They teased him in the locker room, but phlegmatic Jim Furyk, out of commission at Westchester from a swallowining injury (SWALLOWING INJURY!) had the last laugh.

After “throwing my head back awkwardly,” and wrenching his back and neck badly last week, Furyk is right in the thick of the hunt at the U.S. Open with just a few extra doses of Aleve. 

With only “Reese’s” and “Exelon” gracing his full frontal button shirt, there might have to be one more product placement if he wins.

Furyk has the game and mindset to reprise his 2003 victory at Olympia Fields.  Even though the two courses are light-years apart in difficulty, the straight, steady, grinder Furyk could be more like Hale Irwin than he admits. 

“I only got an opportunity to play with Hale a couple times.  I have a lot of admiration and respect for his game.  If I win a couple more, then I’ll start to compare myself to him.  It may be a stout comparison at the moment” he said, humbly, but also with a hungry, yearning gleam in his eye.
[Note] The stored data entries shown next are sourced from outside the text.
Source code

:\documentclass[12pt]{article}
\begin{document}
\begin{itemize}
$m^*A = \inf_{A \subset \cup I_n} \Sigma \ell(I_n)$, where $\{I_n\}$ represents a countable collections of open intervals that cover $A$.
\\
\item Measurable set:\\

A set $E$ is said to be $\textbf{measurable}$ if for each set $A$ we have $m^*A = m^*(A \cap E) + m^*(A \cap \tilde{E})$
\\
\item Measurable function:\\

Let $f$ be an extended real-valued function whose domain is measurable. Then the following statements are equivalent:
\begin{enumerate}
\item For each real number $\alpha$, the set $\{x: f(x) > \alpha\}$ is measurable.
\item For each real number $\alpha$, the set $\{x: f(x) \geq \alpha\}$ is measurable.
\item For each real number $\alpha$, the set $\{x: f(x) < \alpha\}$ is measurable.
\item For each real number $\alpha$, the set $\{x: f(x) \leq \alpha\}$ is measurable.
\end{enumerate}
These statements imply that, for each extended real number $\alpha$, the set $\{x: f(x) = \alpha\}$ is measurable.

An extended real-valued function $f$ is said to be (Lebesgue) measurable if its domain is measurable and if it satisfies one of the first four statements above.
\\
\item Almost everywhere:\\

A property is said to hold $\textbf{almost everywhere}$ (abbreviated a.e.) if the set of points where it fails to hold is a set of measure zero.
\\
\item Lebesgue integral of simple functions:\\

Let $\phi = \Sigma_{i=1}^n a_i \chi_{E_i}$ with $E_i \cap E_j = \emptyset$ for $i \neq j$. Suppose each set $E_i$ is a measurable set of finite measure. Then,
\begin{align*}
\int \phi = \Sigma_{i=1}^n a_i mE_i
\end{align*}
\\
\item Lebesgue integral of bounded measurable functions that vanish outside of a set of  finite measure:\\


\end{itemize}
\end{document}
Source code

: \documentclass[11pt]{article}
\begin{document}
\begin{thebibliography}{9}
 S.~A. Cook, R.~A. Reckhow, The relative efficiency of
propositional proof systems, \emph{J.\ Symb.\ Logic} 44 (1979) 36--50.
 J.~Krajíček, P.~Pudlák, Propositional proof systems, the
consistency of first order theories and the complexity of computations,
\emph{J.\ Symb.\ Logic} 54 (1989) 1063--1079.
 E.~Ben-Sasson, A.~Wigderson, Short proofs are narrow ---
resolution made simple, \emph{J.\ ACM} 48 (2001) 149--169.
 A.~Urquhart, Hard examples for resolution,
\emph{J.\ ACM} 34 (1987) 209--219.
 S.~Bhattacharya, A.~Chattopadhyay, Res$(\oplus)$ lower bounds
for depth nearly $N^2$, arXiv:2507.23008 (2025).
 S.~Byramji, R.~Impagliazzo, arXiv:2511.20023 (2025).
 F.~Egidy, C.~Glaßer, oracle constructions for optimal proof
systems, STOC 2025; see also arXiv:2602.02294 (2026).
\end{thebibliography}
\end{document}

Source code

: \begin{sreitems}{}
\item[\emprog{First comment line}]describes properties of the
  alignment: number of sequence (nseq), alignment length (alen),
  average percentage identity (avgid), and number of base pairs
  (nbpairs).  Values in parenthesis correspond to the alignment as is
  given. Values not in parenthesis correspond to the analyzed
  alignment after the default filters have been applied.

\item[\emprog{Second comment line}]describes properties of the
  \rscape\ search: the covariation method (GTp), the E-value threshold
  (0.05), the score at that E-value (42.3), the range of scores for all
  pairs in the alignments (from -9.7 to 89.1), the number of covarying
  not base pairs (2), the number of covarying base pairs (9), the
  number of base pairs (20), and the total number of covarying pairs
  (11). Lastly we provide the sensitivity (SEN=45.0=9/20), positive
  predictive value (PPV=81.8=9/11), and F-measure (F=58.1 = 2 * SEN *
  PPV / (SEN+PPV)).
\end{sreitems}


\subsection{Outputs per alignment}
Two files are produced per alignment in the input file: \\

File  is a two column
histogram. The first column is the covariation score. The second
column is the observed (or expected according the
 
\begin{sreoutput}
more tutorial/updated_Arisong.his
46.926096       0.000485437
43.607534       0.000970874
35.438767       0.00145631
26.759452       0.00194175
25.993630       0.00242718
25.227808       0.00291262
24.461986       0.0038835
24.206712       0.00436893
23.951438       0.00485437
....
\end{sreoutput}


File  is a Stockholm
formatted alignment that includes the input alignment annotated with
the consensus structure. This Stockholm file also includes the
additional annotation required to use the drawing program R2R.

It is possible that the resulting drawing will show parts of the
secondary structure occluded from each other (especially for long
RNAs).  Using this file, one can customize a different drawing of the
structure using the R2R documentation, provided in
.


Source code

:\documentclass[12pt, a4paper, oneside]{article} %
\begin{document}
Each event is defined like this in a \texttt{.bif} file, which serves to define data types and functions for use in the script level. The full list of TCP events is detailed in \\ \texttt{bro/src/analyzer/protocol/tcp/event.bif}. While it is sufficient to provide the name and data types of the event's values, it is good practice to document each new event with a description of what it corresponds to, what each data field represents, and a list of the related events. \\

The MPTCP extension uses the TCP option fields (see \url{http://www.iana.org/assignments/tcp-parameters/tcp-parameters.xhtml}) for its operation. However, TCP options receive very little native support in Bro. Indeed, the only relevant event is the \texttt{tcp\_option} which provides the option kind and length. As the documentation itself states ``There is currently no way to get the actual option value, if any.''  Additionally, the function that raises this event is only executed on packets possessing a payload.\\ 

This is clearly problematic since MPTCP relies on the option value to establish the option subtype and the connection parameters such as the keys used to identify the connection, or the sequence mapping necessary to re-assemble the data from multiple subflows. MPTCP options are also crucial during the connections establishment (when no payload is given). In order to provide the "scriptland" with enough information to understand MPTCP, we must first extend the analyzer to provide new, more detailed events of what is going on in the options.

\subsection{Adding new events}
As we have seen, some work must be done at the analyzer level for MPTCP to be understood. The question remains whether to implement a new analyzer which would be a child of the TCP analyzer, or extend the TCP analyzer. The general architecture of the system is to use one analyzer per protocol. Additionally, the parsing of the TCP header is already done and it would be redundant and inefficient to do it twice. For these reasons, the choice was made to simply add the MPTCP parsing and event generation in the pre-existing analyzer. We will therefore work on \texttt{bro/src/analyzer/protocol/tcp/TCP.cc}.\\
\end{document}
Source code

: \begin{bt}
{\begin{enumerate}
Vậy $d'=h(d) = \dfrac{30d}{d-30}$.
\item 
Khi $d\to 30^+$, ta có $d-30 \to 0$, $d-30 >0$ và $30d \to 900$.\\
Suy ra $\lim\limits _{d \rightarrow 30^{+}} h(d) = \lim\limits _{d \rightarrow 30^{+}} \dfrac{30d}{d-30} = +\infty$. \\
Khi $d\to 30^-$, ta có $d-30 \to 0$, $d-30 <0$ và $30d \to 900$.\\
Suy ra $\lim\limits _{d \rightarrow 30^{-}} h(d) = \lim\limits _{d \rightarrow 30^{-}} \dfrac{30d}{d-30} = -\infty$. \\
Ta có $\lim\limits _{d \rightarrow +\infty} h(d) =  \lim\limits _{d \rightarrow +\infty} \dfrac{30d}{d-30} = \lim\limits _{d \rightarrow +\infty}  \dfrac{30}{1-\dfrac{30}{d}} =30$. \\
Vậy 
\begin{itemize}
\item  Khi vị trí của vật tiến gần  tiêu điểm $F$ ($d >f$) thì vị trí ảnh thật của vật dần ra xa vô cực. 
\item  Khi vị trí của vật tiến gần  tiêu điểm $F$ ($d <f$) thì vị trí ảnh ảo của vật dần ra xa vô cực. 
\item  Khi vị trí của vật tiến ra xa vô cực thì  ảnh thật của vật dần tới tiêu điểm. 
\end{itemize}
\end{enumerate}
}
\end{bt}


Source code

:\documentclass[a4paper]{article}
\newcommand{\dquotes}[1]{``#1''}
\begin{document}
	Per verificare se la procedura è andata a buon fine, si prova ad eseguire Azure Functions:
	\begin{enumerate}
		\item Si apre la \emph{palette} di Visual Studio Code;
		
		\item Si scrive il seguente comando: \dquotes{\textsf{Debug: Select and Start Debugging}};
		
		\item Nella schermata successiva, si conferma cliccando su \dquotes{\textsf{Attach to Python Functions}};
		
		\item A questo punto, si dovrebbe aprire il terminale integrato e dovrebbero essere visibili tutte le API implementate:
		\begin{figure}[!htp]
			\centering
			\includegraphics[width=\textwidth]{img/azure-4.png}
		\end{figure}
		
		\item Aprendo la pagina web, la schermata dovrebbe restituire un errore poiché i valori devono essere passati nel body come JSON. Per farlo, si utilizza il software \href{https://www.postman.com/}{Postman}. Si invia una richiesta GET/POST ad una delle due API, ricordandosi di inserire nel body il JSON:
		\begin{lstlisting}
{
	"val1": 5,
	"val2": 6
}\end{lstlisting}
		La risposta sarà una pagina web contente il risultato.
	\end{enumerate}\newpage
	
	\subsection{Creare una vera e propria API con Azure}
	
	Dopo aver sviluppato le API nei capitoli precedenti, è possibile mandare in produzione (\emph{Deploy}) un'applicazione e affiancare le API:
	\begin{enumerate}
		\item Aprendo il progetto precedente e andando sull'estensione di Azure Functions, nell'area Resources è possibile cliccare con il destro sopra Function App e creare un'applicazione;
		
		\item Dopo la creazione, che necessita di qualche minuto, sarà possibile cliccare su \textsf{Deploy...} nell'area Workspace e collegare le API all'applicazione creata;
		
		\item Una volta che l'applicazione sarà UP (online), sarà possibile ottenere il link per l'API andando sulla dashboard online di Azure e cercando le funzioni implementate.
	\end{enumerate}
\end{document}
His eyes seemed to say “Boy, that’d be nice.” 

Furyk’s straight steady game almost broke the aggregate scoring record at a mild 2003 setup at Olympia Fields.  Winged Foot, perhaps the hardest Open venue of all is at the other end of the spectrum, but with it requirements of accuracy off the tee and severe greens, Furyk may translate all the way to the winner’s circle.

“I think both courses the way they are setup suited my game as not being a power hitter.  Although the course is long on the card, power isn’t even one of the top two or three important things.  It’s about getting the ball in play in the right spots and thinking your way around the course.” 

Furyk’s game is so solid, even with a swing that one writer called “an octopus falling out of a tree” and another dubbed “a man fighting a snake in a phone booth” no one has ever hinted that he had to win a second major to “validate” his win at Olympia Fields.

He has eleven tour victories since 1995.  He won the Wachovia Championship a few short weeks ago with a -12 score of 276.. 

Furyk’s freak injury will make him a hero to all sufferers of back pain and strange injuries.  “After brushing my teeth I was taking some Aleve.  I was hunched over with bad posture and threw my head back and pinched something in my neck and upper back.”  It took three to five days and some more Aleve.  It’s ironic.”

Furyk’s trademark quirky swing, blue collar lunchpail work ethic, friendliness and deep knowledge and respect for the game make him a fan favorite and a Furyk-Mickelson battle or playoff would be an epic ending to a U.S. Open played on a course that is often the sight of historic battles.  “Winged Foot has got a lot of tradition” he observed fondly.  With his grace and gentlemanliness it’s a sure bet that many more than just New York Yankee manager Joe Torre (a huge Furyk fan) will be supporting him.